Brief: For the records below, report how many lines include the string "implementó", leaving out everything except the number.

Supplied records:

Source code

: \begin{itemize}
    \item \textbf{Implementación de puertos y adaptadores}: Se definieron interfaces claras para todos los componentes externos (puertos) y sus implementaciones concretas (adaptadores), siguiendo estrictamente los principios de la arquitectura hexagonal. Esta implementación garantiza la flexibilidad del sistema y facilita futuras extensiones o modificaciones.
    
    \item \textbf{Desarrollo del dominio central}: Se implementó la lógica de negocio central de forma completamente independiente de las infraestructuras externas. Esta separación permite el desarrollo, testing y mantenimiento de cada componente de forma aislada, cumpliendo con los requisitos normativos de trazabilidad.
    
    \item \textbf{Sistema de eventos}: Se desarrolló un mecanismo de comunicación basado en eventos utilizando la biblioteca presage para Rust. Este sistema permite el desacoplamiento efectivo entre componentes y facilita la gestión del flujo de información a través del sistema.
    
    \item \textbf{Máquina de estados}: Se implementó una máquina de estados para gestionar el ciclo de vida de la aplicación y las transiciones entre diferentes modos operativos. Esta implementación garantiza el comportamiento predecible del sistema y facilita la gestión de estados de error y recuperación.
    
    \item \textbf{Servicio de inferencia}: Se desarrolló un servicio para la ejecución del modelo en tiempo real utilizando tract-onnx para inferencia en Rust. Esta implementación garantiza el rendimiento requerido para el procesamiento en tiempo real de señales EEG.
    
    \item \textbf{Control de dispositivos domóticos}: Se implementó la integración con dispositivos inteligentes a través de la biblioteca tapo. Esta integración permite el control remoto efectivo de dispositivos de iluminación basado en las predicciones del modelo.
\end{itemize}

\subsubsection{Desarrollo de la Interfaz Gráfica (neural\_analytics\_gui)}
---
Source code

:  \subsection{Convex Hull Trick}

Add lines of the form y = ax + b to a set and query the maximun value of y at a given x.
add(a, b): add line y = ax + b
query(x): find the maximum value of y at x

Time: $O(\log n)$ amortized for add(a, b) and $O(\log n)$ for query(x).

Solution: 3